If you’re travelling alone, and are unaccustomed to the frenzies of India, Varanasi might just be the craziest Indian city for you to travel through!
Varanasi, also known as Benares, is considered as the holiest of all Hindu towns, bringing people from all over the world to see the religious ceremonies that take place there.
As believed in Hinduism, death in Varansi brings salvation. By getting a cremation on one of its ghats, you get a direct ticket to heaven. Throughout India’s long history, it is in Varanasi, that many prominent figures – including Buddha and Mahatma Gandhi – have spent time on the Ganges River, meditating and practicing spirituality.
But that doesn’t mean that you’d find people meditating or chanting god’s name here, or in any way, living their life in a subtle manner.
Street Scene In Varanasi Is Wild
If you think that the street scene in India is crazy, in Varanasi it is wild. Consider Varanasi as New Delhi on steroids. Nowhere have you been and nothing you’ve seen, in your entire life put together, can prepare you for what you’re going to see in Varanasi – particularly if you’re new to India and its culture.
The pollution here is intense, the honking absolutely defeating, and the street crowd – undeniably overwhelming. Here you might not need to be careful about speeding motorbikes or tuktuks, but giving a proper consideration to the many bulls and cows, jamming the narrow alleys, is nonetheless the prime requirement. So be watchful! The excess of cow-dung (particularly during the monsoon) moreover makes it a little tough to walk.
What to Expect at the Ghats in Varanasi
Coming home after spending time at the Manikarnika ghat, I had human ash covering my body and images of bloated bodies in the river. To add to the melodrama, a few men can be spotted in the same river, going for a dip, or taking selfies with the deceased.
The cremation of bodies on this ghat is a very public experience. Many visitors who are unfamiliar with these customs are often shocked at how graphic the process is. At Manikarnika Ghat, you can witness as many as 20 cremations taking place in the public, in one sight — making the entire scene look quite unworldly!

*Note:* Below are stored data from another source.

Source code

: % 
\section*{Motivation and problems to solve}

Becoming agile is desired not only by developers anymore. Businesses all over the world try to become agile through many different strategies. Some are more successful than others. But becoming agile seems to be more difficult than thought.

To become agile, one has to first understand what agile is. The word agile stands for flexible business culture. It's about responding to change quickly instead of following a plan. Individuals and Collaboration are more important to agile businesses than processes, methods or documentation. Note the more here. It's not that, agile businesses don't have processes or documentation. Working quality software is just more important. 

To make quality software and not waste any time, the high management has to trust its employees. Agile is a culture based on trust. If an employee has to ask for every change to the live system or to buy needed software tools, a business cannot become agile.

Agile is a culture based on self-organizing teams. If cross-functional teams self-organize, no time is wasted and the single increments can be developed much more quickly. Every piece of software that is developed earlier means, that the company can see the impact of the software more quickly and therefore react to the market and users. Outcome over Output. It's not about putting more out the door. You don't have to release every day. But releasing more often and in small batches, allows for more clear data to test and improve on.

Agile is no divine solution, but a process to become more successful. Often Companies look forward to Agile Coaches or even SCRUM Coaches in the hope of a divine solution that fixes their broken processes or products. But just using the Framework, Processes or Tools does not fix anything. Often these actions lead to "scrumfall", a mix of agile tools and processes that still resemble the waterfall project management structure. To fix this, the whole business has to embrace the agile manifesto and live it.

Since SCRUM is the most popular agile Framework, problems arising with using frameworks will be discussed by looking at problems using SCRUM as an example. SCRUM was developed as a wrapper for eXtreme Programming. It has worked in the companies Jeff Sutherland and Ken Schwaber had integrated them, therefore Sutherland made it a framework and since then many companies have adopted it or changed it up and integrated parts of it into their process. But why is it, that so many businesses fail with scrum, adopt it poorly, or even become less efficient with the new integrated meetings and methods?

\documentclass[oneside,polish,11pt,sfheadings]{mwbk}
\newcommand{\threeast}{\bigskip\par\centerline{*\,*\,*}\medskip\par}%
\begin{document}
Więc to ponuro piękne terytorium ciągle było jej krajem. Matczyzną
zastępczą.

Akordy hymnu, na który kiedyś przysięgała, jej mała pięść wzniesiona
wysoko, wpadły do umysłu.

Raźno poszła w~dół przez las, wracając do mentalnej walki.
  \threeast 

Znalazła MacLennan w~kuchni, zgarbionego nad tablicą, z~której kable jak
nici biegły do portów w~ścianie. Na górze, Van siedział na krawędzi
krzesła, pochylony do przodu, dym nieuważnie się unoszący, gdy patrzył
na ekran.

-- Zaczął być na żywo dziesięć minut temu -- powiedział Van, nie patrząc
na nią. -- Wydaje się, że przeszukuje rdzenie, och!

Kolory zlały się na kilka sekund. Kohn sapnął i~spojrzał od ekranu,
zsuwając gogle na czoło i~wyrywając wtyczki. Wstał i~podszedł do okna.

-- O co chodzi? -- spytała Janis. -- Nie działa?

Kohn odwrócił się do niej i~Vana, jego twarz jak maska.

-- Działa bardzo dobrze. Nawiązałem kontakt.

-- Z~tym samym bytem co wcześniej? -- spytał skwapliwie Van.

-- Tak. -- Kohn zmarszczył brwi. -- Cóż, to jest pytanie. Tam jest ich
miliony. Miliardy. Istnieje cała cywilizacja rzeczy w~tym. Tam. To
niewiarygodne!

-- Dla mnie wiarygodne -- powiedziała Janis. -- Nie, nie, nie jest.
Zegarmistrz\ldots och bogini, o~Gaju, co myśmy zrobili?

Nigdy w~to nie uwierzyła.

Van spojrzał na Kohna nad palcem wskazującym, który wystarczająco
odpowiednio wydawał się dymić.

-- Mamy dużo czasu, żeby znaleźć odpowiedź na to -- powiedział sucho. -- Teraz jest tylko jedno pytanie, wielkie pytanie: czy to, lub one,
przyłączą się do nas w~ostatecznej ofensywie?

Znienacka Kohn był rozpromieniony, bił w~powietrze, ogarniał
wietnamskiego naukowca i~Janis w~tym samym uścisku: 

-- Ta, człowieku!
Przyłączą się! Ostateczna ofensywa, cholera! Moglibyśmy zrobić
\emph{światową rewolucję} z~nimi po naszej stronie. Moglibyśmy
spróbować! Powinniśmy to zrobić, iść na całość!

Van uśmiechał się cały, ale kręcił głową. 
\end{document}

If you’re unsure whether or not it is allowed to take pictures, let me tell you that it is! As per the Indian culture, it is a great thing to die in the holy city of Varanasi, or at least getting cremated there. So rest assured, many of the relatives of the deceased, would in fact, not be in a shocking mode!
Unlike the rest of India, Varanasi does not seem to have the “organised chaos”
Despite being India’s spiritual capital, Varanasi is one of the hardest places to prevent scamming. Consider one in ten people wanting to rip you off, regardless.
During my first Ganga Aarti experience, at Dashashwamedh Ghat, I was offered a front row seat, for a clear view, for 200 Rupees. Next evening, I found out there was no ticket for it, at all. The person who charged me possibly held the space, until the entire place got overwhelmingly crowded. He spotted a confused tourist (me in this case) and touted for any money he can get. Our bargain ended at 200, and he was happy with anything. This might just be his daily business. Or weekly, who knows!
Like much of India, Varanasi is a contradiction of travel emotions but the beauty it holds far surpasses the daily hustle and bustle!
More than 200 people are cremated everyday on the ghats in Varanasi
Varanasi has more than 80 ghats along the river. While most of them are bathing and puja ceremony ghats, some are used exclusively as cremation sites. This included Dashashwamedh, Manikarnika and Harishchandra – with Manikarnika being the most popular.
If you get comfortable with the entire cremation ceremony, you will realise that the entire process is nonetheless really neat and the poojas offered can be over the top beautiful. The wood is expensive for families and many touts can be seen begging for wood money.
Seeing bodies dipped in the river, and lit on fire, and watching them with a crowd is… well indescribable! Not a place that shows sadness; instead people around the ghats seemed to be having a party.
Not everyone can afford the cost of funeral pyres either. Even the cheapest wood is beyond the reach for much of the poor. Therefore many bodies are discarded into the Ganges partially cremated or not at all. If you fancy, you can take one of the early morning boat rides, pay your oarsman a fifty or hundred rupees extra and they will guarantee you’ll see a dead body floating on the water. I did not want such a tour, so I skipped! I think I felt a little sick about it.
I did nothing more than taking a boat tour around the sunset to see the lights from the river which was pretty cool and a nice end to a long day. Most of my days would pass by simply walking around its streets, taking it all in, and chatting with the locals.
Varanasi has an amazing way to entertain tourists, and as I found my own way to feel comfortable in hustle-bustle of the city, I’m sure you’ll find your own way too!
Where Did I Stay In Varanasi
During my few days stay in Varanasi I ended up changing a few accommodation, in order to get a feel of the town by staying in different locations. And among all, a couple of places I’d particularly recommend for their cleanliness, a value for money and a good customer service will be Stop Hostels (for solo travellers looking for a shared dorm), and Palace On Ganges Heritage Hotel (for those looking for a medium-budget hotel).